I note that I used to admire German engineering rigor, but after seeing ill conceived, misguided position ads like the following from Siemens Healthcare, I am having sincere doubts about that country's current prowess in that domain.

I refer to a recent ad (here at the moment) for a Physician Consultant:

Job Description

Siemens Medical Solutions is the industry leader in Healthcare IT technology and Clinical workflow solutions. We are seeking to hire an experienced Physician for our Professional Consulting Services Organization. In this highly visibly position, you will support the implementation of Siemens products (such as Soarian ) in hospitals nationwide. To be considered for this position, qualified candidates must have the following credentials and experience:

• U.S. based Medical degree with at least five years of post-residency experience in large multi-specialty practice or hospital-based facility in the United States.
• Currently practicing medicine, or must have practiced at least 1 week per month within the last 3 years
• Leadership experience with at least one CPOE implementation in a large, multi-facility health system, Integrated Delivery Network (IDN) setting
• Extensive public-speaking and executive presentation experience
• Medical informatics credentials or advanced degree preferred, but not required [Medical Informatics not required? - ed.]
• Prefer some experience in public-health related projects

Here are the obvious major problems:

One CPOE implementation or even several does not by any means qualify a person to counsel other medical organizations and clinicians as a representative of a company citing itself as "the industry leader in Healthcare IT technology."

Further, the criteria "Medical informatics credentials or advanced degree preferred, but not required" suggests the crafters knows little about Medical Informatics, or hold it at a low level of esteem, considering it an optional "gift" that might add slight extra value to the incumbent's ability to travel the country and give good advice and support in clinical IT implementation. What might substitute for such knowledge and expertise?
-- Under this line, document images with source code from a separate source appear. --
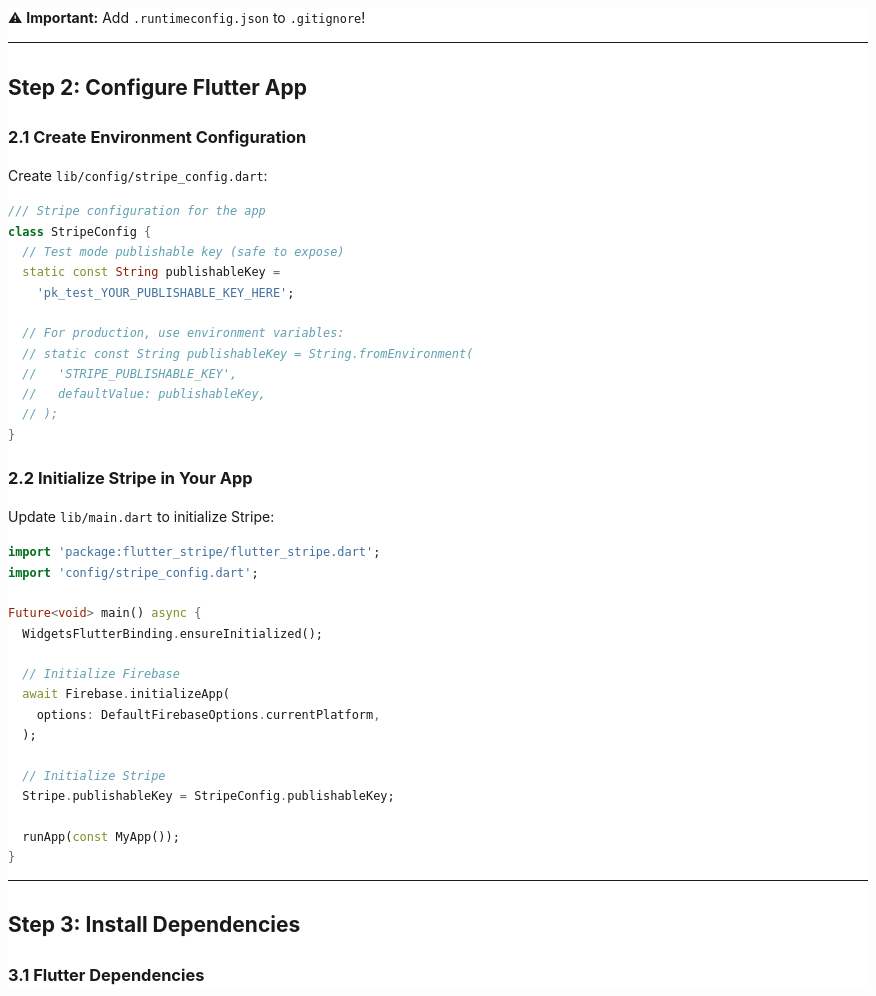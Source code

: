 ⚠️ **Important:** Add `.runtimeconfig.json` to `.gitignore`!

---

## Step 2: Configure Flutter App

### 2.1 Create Environment Configuration

Create `lib/config/stripe_config.dart`:

```dart
/// Stripe configuration for the app
class StripeConfig {
  // Test mode publishable key (safe to expose)
  static const String publishableKey =
    'pk_test_YOUR_PUBLISHABLE_KEY_HERE';

  // For production, use environment variables:
  // static const String publishableKey = String.fromEnvironment(
  //   'STRIPE_PUBLISHABLE_KEY',
  //   defaultValue: publishableKey,
  // );
}
```

### 2.2 Initialize Stripe in Your App

Update `lib/main.dart` to initialize Stripe:

```dart
import 'package:flutter_stripe/flutter_stripe.dart';
import 'config/stripe_config.dart';

Future<void> main() async {
  WidgetsFlutterBinding.ensureInitialized();

  // Initialize Firebase
  await Firebase.initializeApp(
    options: DefaultFirebaseOptions.currentPlatform,
  );

  // Initialize Stripe
  Stripe.publishableKey = StripeConfig.publishableKey;

  runApp(const MyApp());
}
```

---

## Step 3: Install Dependencies

### 3.1 Flutter Dependencies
This J.D. might better be described as "glorified salesperson." It might be a good exit route for a "techie doc" (usually, someone who knows just enough about HIT to be destructive) who hates the current practice environment. It might also be good for managers who don't want knowledgeable experts pointing out their bad decisions and mismanagement, but I think a global company like Siemens should be setting its sights higher in such a crucial area as electronic medical records and clinical IT consultants.

I would not want such a physician advising or supporting complex HIT projects at my organization.

I spent time at Siemens Healthcare headquarters in Erlangen in 2000, and was offered gracious hospitality and a position overseeing the Soarian cardiology suite. The people I met in Erlangen then seemed extremely competent and informatics-savvy, but I turned the offer down through no fault of Siemens. I'd received a near-simultaneous offer (FAXed to my hotel in Erlangen, in fact) from pharma that involved a much stronger management role.

I understand through conversations over the past few years with current and ex-Siemens personnel that most of the Siemens personnel I'd met in Germany in 2000 are no longer with the company. I was told they'd performed suboptimally after the acquisition/merger with Shared Medical Systems (SMS) in Malvern, PA. (I do not find that credible, and would find it far easier to accept that the problems were on the American side, but that is a personal opinion.)

Questions raised by these observations:

  • What manner of ideology about education and expertise does this job description represent?
  • Is there nobody left in Germany with a realistic sense of the education and expertise required to advise on and support HIT implementations in a competent manner, I ask?

Allow me to answer question #1. It represents the IT designer-centric, data processing and tabulator punch card culture-based (and antithetical to medicine and science) view that with enough generalists and sufficient "process", any problem can be solved. By this logic, Bach and Beethoven would have had symphonies written for them by low level musicians in the name of "efficiency" and cost savings.


Wanted: consultants to write my Ninth Symphony, according to the Acme Symphony-Writing Process Manual. Musical experience not essential. Must be team players.

Shareholders, take note. I emailed this post to the Siemens Healthcare CEO Hermann Requardt, who I note (almost predictably) lacks a biomedical background other than having been a research assistant for aviation medicine once, and having worked on MRI:

Education

  • Secondary school (baccalaureate)
  • Studied physics at the Technical University of Darmstadt and University of Frankfurt (Dr. phil. nat., Dipl.-Phys.)

A lack of response is therefore not surprising.